Date : samedi 21 octobre 2017

 

Bonne nouvelle pour les organisateurs (et sans doute moins pour les retardataires) : l'Espace Icare (le Réacteur, sous son autre appellation) d'Issy-les-Moulineaux affiche complet en ce samedi soir, et si on ne reconnaîtra qu'assez peu d'habitués des concerts parisiens, c'est la double preuve que a) les Parisiens ont décidément du mal à franchir le périphérique et b) les Isséens se bougent lorsqu'ils ont une belle affiche ! Dans tous les cas, il faut être à l'heure, car dès 19h20 les décibels montent, même si la salle n'est pas encore alors totalement bondée.

 

C'est un trio parisien qui est chargé d'entamer les festivités, et le moins qu'on puisse dire est que Union Jack fait plutôt bien le job qui lui est affecté. On avait déjà vu le groupe sur scène, mais il y a bien longtemps (2009 à la Pena, 2012 à la Clef), mais il restait quelque chose dans les souvenirs concernant ce travail vocal partagé entre le guitariste (voix bien posée et plutôt grave) et le bassiste (voix plus criarde, plus speedée, parfois un peu usante), au service d’un punk-rock (chanté en anglais exclusivement) sur lequel on a du mal à retrouver les influences ska qui avaient marqués les prestations précédentes.
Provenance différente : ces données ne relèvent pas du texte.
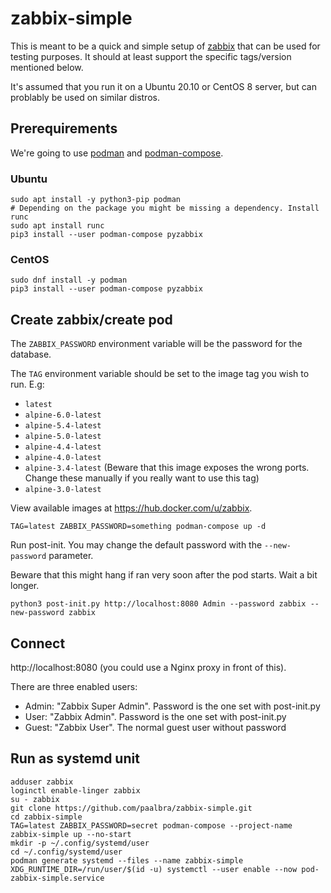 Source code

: # zabbix-simple

This is meant to be a quick and simple setup of [zabbix](https://zabbix.com) that can be used for testing purposes. It should at least support the specific tags/version mentioned below.

It's assumed that you run it on a Ubuntu 20.10 or CentOS 8 server, but can problably be used on similar distros.

## Prerequirements

We're going to use [podman](https://podman.io/getting-started/) and [podman-compose](https://github.com/containers/podman-compose).

### Ubuntu

```
sudo apt install -y python3-pip podman
# Depending on the package you might be missing a dependency. Install runc
sudo apt install runc
pip3 install --user podman-compose pyzabbix
```

### CentOS

```
sudo dnf install -y podman
pip3 install --user podman-compose pyzabbix
```

## Create zabbix/create pod

The `ZABBIX_PASSWORD` environment variable will be the password for the database.

The `TAG` environment variable should be set to the image tag you wish to run. E.g:

- `latest`
- `alpine-6.0-latest`
- `alpine-5.4-latest`
- `alpine-5.0-latest`
- `alpine-4.4-latest`
- `alpine-4.0-latest`
- `alpine-3.4-latest` (Beware that this image exposes the wrong ports. Change these manually if you really want to use this tag)
- `alpine-3.0-latest`

View available images at <https://hub.docker.com/u/zabbix>.

```
TAG=latest ZABBIX_PASSWORD=something podman-compose up -d
```

Run post-init. You may change the default password with the `--new-password` parameter.

Beware that this might hang if ran very soon after the pod starts. Wait a bit longer.

```
python3 post-init.py http://localhost:8080 Admin --password zabbix --new-password zabbix
```

## Connect

http://localhost:8080 (you could use a Nginx proxy in front of this).

There are three enabled users:

* Admin: "Zabbix Super Admin". Password is the one set with post-init.py
* User: "Zabbix Admin". Password is the one set with post-init.py
* Guest: "Zabbix User". The normal guest user without password

## Run as systemd unit

```
adduser zabbix
loginctl enable-linger zabbix
su - zabbix
git clone https://github.com/paalbra/zabbix-simple.git
cd zabbix-simple
TAG=latest ZABBIX_PASSWORD=secret podman-compose --project-name zabbix-simple up --no-start
mkdir -p ~/.config/systemd/user
cd ~/.config/systemd/user
podman generate systemd --files --name zabbix-simple
XDG_RUNTIME_DIR=/run/user/$(id -u) systemctl --user enable --now pod-zabbix-simple.service
```
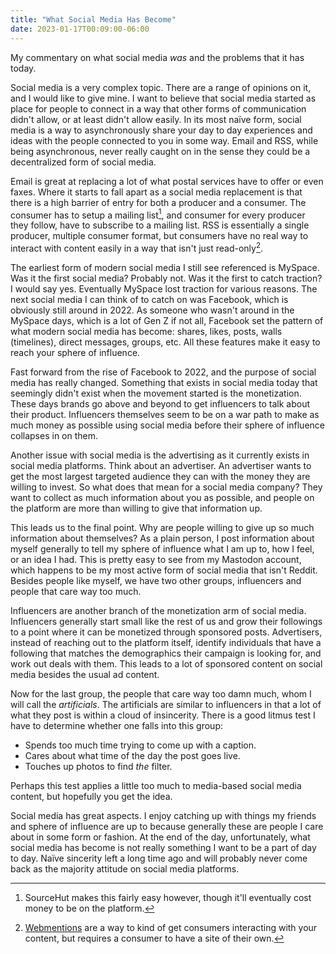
 ```yaml
---
title: "What Social Media Has Become"
date: 2023-01-17T00:09:00-06:00
---
```


My commentary on what social media _was_ and the problems that it has today.

<!--more-->

Social media is a very complex topic. There are a range of opinions on it, and I
would like to give mine. I want to believe that social media started as place
for people to connect in a way that other forms of communication didn't allow,
or at least didn't allow easily. In its most naïve form, social media is a way
to asynchronously share your day to day experiences and ideas with the people
connected to you in some way. Email and RSS, while being asynchronous, never
really caught on in the sense they could be a decentralized form of social
media.

Email is great at replacing a lot of what postal services have to offer or even
faxes. Where it starts to fall apart as a social media replacement is that there
is a high barrier of entry for both a producer and a consumer. The consumer has
to setup a mailing list[^1], and consumer for every producer they follow, have
to subscribe to a mailing list. RSS is essentially a single producer, multiple
consumer format, but consumers have no real way to interact with content easily
in a way that isn't just read-only[^2].

The earliest form of modern social media I still see referenced is MySpace. Was
it the first social media? Probably not. Was it the first to catch traction? I
would say yes. Eventually MySpace lost traction for various reasons. The next
social media I can think of to catch on was Facebook, which is obviously still
around in 2022. As someone who wasn't around in the MySpace days, which is a lot
of Gen Z if not all, Facebook set the pattern of what modern social media has
become: shares, likes, posts, walls (timelines), direct messages, groups, etc.
All these features make it easy to reach your sphere of influence.

Fast forward from the rise of Facebook to 2022, and the purpose of social media
has really changed. Something that exists in social media today that seemingly
didn't exist when the movement started is the monetization. These days brands go
above and beyond to get influencers to talk about their product. Influencers
themselves seem to be on a war path to make as much money as possible using
social media before their sphere of influence collapses in on them.

Another issue with social media is the advertising as it currently exists in
social media platforms. Think about an advertiser. An advertiser wants to get
the most largest targeted audience they can with the money they are willing to
invest. So what does that mean for a social media company? They want to collect
as much information about you as possible, and people on the platform are more
than willing to give that information up.

This leads us to the final point. Why are people willing to give up so much
information about themselves? As a plain person, I post information about myself
generally to tell my sphere of influence what I am up to, how I feel, or an idea
I had. This is pretty easy to see from my Mastodon account, which happens to be
my most active form of social media that isn't Reddit. Besides people like
myself, we have two other groups, influencers and people that care way too much.

Influencers are another branch of the monetization arm of social media.
Influencers generally start small like the rest of us and grow their followings
to a point where it can be monetized through sponsored posts. Advertisers,
instead of reaching out to the platform itself, identify individuals that have a
following that matches the demographics their campaign is looking for, and work
out deals with them. This leads to a lot of sponsored content on social media
besides the usual ad content.

Now for the last group, the people that care way too damn much, whom I will call
the _artificials_. The artificials are similar to influencers in that a lot of
what they post is within a cloud of insincerity. There is a good litmus test I
have to determine whether one falls into this group:

- Spends too much time trying to come up with a caption.
- Cares about what time of the day the post goes live.
- Touches up photos to find _the_ filter.

Perhaps this test applies a little too much to media-based social media content,
but hopefully you get the idea.

Social media has great aspects. I enjoy catching up with things my friends and
sphere of influence are up to because generally these are people I care about in
some form or fashion. At the end of the day, unfortunately, what social media
has become is not really something I want to be a part of day to day. Naïve
sincerity left a long time ago and will probably never come back as the majority
attitude on social media platforms.

[^1]:
    SourceHut makes this fairly easy however, though it'll eventually cost money
    to be on the platform.

[^2]:
    [Webmentions](https://www.w3.org/TR/webmention/) are a way to kind of get
    consumers interacting with your content, but requires a consumer to have a
    site of their own.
Là, ce serait plutôt du côté UCMFM qu'il faudrait se tourner, avec de notables et très variées intros qui précèdent des morceaux qui, je dois l'avouer, finissent par se ressembler un poil dans mes oreilles. Alors, comme les fois précédentes, finalement, on estime au bout de ces 40 minutes (le groupe quitte la scène à 20h00 pétantes) que c'est bien fait, bien énergique, mais qu'on est loin d'être certain d'en garder beaucoup de traces dans les jours à venir...

 

Le temps d'aller tester la bière (pas mal, à 5€ la pinte, tarif honnête), et de tenter d'échapper à la musique d'interlude (mais pourquoi nous imposer les immondes Doors dans une soirée punk ??), et c'est un quatuor qui a investi les lieux : Vex chante en français, on s'en rend compte très vite, et il ne me faudra pas non plus très longtemps pour constater que j'ai un peu de mal avec la voix du chanteur, son débit, ses gimmicks - ce qui est dommage car les textes sont intéressants, parfois percutants, et la musique, si elle est moins punk que rock, est elle aussi très carrée. Sur le second titre, Didier Wampas vient faire des "lalalala" en guise de chœurs, avec un je-m’en-foutisme rigolard lié au fait qu'il est visiblement ami du chanteur depuis longtemps, et peu de temps après une section de cuivres arrive sur scène, et y restera jusqu'au bout, de manière à intervenir régulièrement, en mode ska ou non. Globalement le public réagit plutôt bien, y compris sur la reprise de mois de mai (Starshooter), que je trouve pour ma part moins fine que l'original, et si les applaudissements sont nourris au terme de ces 45 minutes (là aussi, c'est précis !), je reste un peu sur mon quant-à-moi, n'adhérant ni ne rejetant totalement ce qui nous aura été proposé.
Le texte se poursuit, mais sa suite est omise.